There are passages in life that, once crossed, signify a new chapter unfolding in our lives. No matter how long our journey, these moments will stand as turning points. One of the most powerful things in ministry is we are often invited into people’s lives to help them make the crossing and to bless what has been and what will be.

Included on the list of transformational moments are Baptism, confirmation, marriage, divorce, death. And graduation.

For those whose spirits are attuned walking humbly with their god along their life’s path, all such moments include a recognition that the sacred presence of our beloved Creator will be recognized. This recognition engenders both a thanksgiving for having safely navigated the uncertain waters that lead to these transformational moments and a call to the sacred to abide in and through the time of life’s changes. Without that lingering presence, uncertain steps into unknown futures seem too daunting to risk.

The Heidelberg honors choir sang “I thank you God for most this amazing day”, and I was transported.

John Buccigross, ESPN anchor and Heidelberg grad, announced in his commencement address that happiness does not follow success, success follows happiness – wise words to share with the young standing at their crossroads about to choose between the roads less or more traveled.

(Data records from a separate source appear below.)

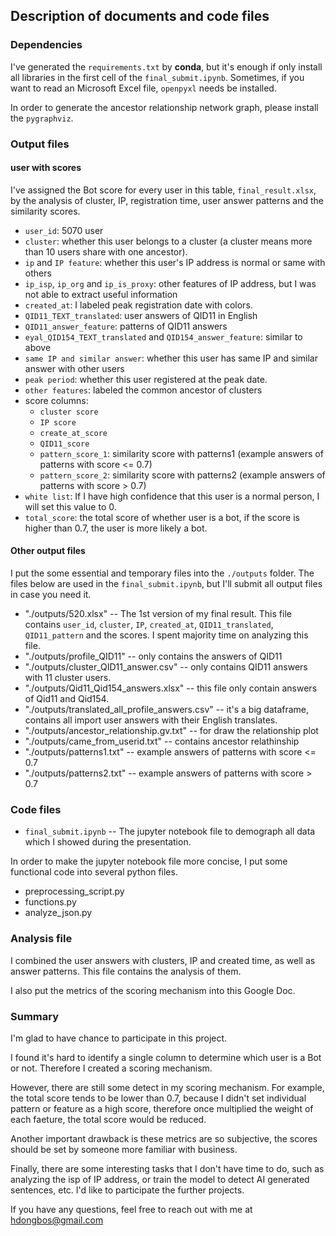 ## Description of documents and code files

### Dependencies

I've generated the `requirements.txt` by **conda**, but it's enough if only install all libraries in the first cell of the `final_submit.ipynb`. Sometimes, if you want to read an Microsoft Excel file, `openpyxl` needs be installed.

In order to generate the ancestor relationship network graph, please install the `pygraphviz`.

### Output files

#### user with scores

I've assigned the Bot score for every user in this table, `final_result.xlsx`, by the analysis of cluster, IP, registration time, user answer patterns and the similarity scores.

* `user_id`: 5070 user
* `cluster`: whether this user belongs to a cluster (a cluster means more than 10 users share with one ancestor).
* `ip` and `IP feature`: whether this user's IP address is normal or same with others
* `ip_isp`, `ip_org` and `ip_is_proxy`: other features of IP address, but I was not able to extract useful information
* `created_at`: I labeled peak registration date with colors.
* `QID11_TEXT_translated`: user answers of QID11 in English
* `QID11_answer_feature`: patterns of QID11 answers
* `eyal_QID154_TEXT_translated` and `QID154_answer_feature`: similar to above
* `same IP and similar answer`: whether this user has same IP and similar answer with other users
* `peak period`: whether this user registered at the peak date.
* `other features`: labeled the common ancestor of clusters
* score columns:
    * `cluster score`
    * `IP score`
    * `create_at_score`
    * `QID11_score`
    * `pattern_score_1`: similarity score with patterns1 (example answers of patterns with score <= 0.7)
    * `pattern_score_2`: similarity score with patterns2 (example answers of patterns with score > 0.7)
* `white list`: If I have high confidence that this user is a normal person, I will set this value to 0.
* `total_score`: the total score of whether user is a bot, if the score is higher than 0.7, the user is more likely a bot.

#### Other output files

I put the some essential and temporary files into the `./outputs` folder. The files below are used in the `final_submit.ipynb`, but I'll submit all output files in case you need it.

* "./outputs/520.xlsx" -- The 1st version of my final result. This file contains `user_id`, `cluster`, `IP`, `created_at`, `QID11_translated`, `QID11_pattern` and the scores. I spent majority time on analyzing this file.
* "./outputs/profile_QID11" -- only contains the answers of QID11
* "./outputs/cluster_QID11_answer.csv" -- only contains QID11 answers with 11 cluster users.
* "./outputs/Qid11_Qid154_answers.xlsx"  -- this file only contain answers of Qid11 and Qid154.
* "./outputs/translated_all_profile_answers.csv"  --  it's a big dataframe, contains all import user answers with their English translates. 
* "./outputs/ancestor_relationship.gv.txt" -- for draw the relationship plot
* "./outputs/came_from_userid.txt" -- contains ancestor relathinship
* "./outputs/patterns1.txt" -- example answers of patterns with score <= 0.7
* "./outputs/patterns2.txt" -- example answers of patterns with score > 0.7


### Code files

* `final_submit.ipynb`  --  The jupyter notebook file to demograph all data which I showed during the presentation.

In order to make the jupyter notebook file more concise, I put some functional code into several python files.

* preprocessing_script.py
* functions.py
* analyze_json.py

### Analysis file 

I combined the user answers with clusters, IP and created time, as well as answer patterns. This file contains the analysis of them.

I also put the metrics of the scoring mechanism into this Google Doc.

### Summary

I'm glad to have chance to participate in this project. 

I found it's hard to identify a single column to determine which user is a Bot or not. Therefore I created a scoring mechanism. 

However, there are still some detect in my scoring mechanism. For example, the total score tends to be lower than 0.7, because I didn't set individual pattern or feature as a high score, therefore once multiplied the weight of each faeture, the total score would be reduced.

Another important drawback is these metrics are so subjective, the scores should be set by someone more familiar with business.

Finally, there are some interesting tasks that I don't have time to do, such as analyzing the isp of IP address, or train the model to detect AI generated sentences, etc. I'd like to participate the further projects.

If you have any questions, feel free to reach out with me at hdongbos@gmail.com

Lew Zeidner, President of United Theological Seminary in the Twin Cities looked with pride over the brood gathered at his first ever graduation as their President and felt a deep sense of pride.

As did we all.

This is one of those times rife with potential and possibility. Life pauses before releasing future hopes, dreams, and expectations. All that can be done to prepare for such a release is finished, and everything that childhoods hoped would come awaits this very day.

Every tomorrow from this point forward was what every yesterday was meant to make possible. Present in the hearts and minds of every graduate are the parents, Sunday School teachers, pastors, educators, mentors, friends, and loved ones who invested in them and told them they were the source of their hope.

Today we celebrate, tomorrow they toil.

I was blessed to witness the joy write large across every face. God made them all, and in them was seen the very image and likeness of our Creator. In them also were the gifts with which they were endowed at birth, honed now through two or more decades of preparation by skilled and loving hand, hearts, and minds.

God bless them all. The world awaits their yeses. May the destinations they embark on lead to new hope, enduring peace, and abiding love. And may they come to appreciate the art of compassion, empathy, and grace as they discover what will unfold on their journeys Into the Mystic.